The line containing "The remaining three" marks the end: write out exactly every line from the first line of the data below through that line, and only those.

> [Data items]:
————

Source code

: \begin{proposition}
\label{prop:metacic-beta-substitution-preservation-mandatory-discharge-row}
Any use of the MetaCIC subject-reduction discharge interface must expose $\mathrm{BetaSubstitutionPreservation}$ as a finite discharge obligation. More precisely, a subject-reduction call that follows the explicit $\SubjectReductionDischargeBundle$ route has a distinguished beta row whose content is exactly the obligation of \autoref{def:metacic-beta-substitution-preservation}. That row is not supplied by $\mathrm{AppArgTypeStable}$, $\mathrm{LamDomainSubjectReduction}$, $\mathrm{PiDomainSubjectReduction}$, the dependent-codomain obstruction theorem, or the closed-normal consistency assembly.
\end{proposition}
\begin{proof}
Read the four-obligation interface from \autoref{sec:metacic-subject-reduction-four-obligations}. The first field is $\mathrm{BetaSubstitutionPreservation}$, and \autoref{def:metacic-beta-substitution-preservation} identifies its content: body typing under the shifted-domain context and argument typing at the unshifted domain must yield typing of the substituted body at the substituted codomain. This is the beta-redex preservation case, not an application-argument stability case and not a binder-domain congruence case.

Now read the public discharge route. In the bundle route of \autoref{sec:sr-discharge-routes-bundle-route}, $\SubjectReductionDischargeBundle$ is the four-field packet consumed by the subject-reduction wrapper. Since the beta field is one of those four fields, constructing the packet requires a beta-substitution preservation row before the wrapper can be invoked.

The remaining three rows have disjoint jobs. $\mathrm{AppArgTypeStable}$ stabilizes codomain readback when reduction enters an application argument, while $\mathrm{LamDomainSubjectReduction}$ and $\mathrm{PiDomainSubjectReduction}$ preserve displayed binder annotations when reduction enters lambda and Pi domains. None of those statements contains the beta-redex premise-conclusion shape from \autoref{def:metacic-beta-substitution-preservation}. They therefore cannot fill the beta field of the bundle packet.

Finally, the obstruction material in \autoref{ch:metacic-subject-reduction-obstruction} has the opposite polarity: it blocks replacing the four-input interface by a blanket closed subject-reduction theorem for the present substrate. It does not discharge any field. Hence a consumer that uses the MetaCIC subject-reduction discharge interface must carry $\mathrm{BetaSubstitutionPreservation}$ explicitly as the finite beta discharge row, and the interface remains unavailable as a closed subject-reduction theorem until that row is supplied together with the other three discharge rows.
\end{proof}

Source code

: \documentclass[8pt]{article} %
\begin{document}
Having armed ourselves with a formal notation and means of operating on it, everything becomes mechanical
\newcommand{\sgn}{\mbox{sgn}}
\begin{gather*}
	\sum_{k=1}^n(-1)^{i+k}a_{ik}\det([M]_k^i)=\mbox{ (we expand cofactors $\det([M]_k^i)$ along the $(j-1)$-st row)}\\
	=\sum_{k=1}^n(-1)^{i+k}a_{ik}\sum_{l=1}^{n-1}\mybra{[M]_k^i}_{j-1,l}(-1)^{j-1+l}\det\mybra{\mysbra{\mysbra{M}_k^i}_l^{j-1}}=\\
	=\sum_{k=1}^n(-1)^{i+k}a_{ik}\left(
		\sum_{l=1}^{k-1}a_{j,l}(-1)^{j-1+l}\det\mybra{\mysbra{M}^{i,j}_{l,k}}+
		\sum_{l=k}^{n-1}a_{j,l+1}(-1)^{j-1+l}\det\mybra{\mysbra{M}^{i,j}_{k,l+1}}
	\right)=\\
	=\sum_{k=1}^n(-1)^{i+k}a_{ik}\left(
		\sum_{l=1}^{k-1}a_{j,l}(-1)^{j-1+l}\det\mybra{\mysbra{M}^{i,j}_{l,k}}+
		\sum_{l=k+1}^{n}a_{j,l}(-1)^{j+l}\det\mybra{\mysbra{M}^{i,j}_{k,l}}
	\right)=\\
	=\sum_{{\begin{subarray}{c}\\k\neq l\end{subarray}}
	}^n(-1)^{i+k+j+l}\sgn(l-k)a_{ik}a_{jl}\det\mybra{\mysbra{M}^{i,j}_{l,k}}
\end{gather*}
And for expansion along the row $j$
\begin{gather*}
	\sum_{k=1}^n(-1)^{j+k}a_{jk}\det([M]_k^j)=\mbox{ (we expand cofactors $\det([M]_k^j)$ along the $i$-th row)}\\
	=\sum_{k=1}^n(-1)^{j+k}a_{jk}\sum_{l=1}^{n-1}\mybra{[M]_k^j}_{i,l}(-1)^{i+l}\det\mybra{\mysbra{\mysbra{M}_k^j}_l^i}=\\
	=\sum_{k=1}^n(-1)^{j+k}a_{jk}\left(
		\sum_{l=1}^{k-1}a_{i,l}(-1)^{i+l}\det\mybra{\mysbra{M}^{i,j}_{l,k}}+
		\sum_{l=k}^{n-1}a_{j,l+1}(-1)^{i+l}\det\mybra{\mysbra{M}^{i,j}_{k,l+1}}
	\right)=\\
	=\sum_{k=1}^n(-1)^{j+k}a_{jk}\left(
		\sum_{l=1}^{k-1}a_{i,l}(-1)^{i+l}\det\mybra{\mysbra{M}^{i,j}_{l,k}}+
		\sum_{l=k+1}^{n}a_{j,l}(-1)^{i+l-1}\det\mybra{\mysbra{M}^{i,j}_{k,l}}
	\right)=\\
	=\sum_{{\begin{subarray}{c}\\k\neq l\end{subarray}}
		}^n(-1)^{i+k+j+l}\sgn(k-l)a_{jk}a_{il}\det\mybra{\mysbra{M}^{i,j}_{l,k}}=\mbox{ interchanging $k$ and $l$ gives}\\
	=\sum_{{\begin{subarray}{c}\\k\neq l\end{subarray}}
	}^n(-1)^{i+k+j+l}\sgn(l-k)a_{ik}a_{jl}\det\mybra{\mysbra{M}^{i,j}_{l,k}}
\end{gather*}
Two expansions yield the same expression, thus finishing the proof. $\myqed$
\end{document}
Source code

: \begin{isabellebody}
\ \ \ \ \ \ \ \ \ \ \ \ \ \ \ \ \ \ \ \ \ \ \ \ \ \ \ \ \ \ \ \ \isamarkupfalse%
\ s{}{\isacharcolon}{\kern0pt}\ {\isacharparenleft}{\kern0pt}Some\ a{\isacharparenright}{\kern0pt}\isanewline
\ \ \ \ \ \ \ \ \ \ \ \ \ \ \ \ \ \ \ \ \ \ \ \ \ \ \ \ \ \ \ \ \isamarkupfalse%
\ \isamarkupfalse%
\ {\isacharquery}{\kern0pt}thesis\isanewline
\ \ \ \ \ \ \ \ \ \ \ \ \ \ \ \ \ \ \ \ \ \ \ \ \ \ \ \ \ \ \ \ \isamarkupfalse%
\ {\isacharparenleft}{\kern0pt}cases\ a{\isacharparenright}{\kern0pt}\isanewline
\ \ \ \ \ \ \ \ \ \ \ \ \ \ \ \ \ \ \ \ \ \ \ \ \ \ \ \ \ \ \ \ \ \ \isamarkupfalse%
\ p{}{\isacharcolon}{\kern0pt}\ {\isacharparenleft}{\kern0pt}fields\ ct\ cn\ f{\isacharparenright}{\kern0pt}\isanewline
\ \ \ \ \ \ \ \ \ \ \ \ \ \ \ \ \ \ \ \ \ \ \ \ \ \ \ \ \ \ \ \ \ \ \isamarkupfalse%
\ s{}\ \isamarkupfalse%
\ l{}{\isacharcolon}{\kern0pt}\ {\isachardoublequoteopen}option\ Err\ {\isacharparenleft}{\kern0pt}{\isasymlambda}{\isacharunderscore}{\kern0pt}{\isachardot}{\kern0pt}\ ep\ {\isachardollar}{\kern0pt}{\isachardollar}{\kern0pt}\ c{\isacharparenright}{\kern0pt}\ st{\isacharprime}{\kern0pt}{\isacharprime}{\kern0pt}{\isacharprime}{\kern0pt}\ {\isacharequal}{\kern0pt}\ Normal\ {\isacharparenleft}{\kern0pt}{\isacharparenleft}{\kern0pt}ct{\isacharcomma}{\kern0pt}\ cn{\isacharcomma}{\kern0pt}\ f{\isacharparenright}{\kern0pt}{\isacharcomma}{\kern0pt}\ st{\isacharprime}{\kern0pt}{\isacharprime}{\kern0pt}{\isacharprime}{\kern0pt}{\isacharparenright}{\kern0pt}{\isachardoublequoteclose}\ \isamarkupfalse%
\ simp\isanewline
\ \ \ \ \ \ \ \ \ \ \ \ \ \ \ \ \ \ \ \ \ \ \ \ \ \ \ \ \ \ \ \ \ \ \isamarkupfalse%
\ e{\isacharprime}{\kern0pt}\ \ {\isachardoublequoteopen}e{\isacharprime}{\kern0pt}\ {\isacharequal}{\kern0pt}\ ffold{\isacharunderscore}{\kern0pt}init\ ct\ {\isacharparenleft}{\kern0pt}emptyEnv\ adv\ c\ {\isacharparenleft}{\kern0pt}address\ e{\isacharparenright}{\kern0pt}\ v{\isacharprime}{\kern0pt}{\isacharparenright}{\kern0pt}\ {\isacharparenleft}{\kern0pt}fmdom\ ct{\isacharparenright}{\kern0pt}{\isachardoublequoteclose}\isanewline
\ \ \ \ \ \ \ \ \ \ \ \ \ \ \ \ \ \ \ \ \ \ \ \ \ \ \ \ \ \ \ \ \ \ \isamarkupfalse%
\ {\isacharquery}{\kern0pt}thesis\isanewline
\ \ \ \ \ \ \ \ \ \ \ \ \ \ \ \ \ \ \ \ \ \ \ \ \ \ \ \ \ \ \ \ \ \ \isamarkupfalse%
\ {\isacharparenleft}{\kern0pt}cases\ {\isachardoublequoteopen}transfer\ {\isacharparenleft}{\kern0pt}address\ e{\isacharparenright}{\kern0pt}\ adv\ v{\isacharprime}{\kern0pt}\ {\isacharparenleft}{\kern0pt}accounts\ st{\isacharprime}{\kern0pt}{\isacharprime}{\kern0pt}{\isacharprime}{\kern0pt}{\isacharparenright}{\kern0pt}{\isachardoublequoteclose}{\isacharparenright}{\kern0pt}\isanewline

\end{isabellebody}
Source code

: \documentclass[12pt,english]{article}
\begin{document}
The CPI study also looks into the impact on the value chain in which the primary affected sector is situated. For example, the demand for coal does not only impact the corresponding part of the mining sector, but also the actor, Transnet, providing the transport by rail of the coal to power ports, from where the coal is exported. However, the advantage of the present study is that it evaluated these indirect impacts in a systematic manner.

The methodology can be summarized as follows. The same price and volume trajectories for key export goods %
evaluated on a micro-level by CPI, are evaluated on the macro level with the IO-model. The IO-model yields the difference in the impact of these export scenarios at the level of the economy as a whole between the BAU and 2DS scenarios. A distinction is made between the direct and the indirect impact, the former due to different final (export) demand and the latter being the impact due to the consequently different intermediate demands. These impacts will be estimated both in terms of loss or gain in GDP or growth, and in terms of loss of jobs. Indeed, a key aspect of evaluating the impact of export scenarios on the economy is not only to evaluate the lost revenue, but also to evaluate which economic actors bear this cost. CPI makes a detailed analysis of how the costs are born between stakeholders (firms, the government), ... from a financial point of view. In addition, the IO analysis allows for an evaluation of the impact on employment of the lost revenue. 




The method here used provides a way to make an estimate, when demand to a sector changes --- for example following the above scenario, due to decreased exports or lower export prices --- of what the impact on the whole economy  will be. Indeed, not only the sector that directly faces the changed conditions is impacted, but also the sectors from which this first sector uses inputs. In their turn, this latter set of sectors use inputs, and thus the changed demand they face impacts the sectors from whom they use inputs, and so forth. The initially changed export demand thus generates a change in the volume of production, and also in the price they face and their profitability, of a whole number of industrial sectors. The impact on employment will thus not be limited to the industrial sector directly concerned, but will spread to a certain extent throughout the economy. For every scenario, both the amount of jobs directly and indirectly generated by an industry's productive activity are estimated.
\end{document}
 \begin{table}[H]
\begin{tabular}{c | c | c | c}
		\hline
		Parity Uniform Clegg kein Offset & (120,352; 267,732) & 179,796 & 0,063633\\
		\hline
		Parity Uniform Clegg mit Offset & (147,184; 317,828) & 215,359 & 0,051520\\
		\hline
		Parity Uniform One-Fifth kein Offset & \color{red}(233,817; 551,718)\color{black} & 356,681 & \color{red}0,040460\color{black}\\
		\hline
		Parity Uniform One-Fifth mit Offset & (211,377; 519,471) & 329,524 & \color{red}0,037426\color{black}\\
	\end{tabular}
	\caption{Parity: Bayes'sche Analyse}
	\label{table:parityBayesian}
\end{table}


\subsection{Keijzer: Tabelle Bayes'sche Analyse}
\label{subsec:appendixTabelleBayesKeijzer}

————

> [Completed task]:
Source code

: \begin{proposition}
\label{prop:metacic-beta-substitution-preservation-mandatory-discharge-row}
Any use of the MetaCIC subject-reduction discharge interface must expose $\mathrm{BetaSubstitutionPreservation}$ as a finite discharge obligation. More precisely, a subject-reduction call that follows the explicit $\SubjectReductionDischargeBundle$ route has a distinguished beta row whose content is exactly the obligation of \autoref{def:metacic-beta-substitution-preservation}. That row is not supplied by $\mathrm{AppArgTypeStable}$, $\mathrm{LamDomainSubjectReduction}$, $\mathrm{PiDomainSubjectReduction}$, the dependent-codomain obstruction theorem, or the closed-normal consistency assembly.
\end{proposition}
\begin{proof}
Read the four-obligation interface from \autoref{sec:metacic-subject-reduction-four-obligations}. The first field is $\mathrm{BetaSubstitutionPreservation}$, and \autoref{def:metacic-beta-substitution-preservation} identifies its content: body typing under the shifted-domain context and argument typing at the unshifted domain must yield typing of the substituted body at the substituted codomain. This is the beta-redex preservation case, not an application-argument stability case and not a binder-domain congruence case.

Now read the public discharge route. In the bundle route of \autoref{sec:sr-discharge-routes-bundle-route}, $\SubjectReductionDischargeBundle$ is the four-field packet consumed by the subject-reduction wrapper. Since the beta field is one of those four fields, constructing the packet requires a beta-substitution preservation row before the wrapper can be invoked.

The remaining three rows have disjoint jobs. $\mathrm{AppArgTypeStable}$ stabilizes codomain readback when reduction enters an application argument, while $\mathrm{LamDomainSubjectReduction}$ and $\mathrm{PiDomainSubjectReduction}$ preserve displayed binder annotations when reduction enters lambda and Pi domains. None of those statements contains the beta-redex premise-conclusion shape from \autoref{def:metacic-beta-substitution-preservation}. They therefore cannot fill the beta field of the bundle packet.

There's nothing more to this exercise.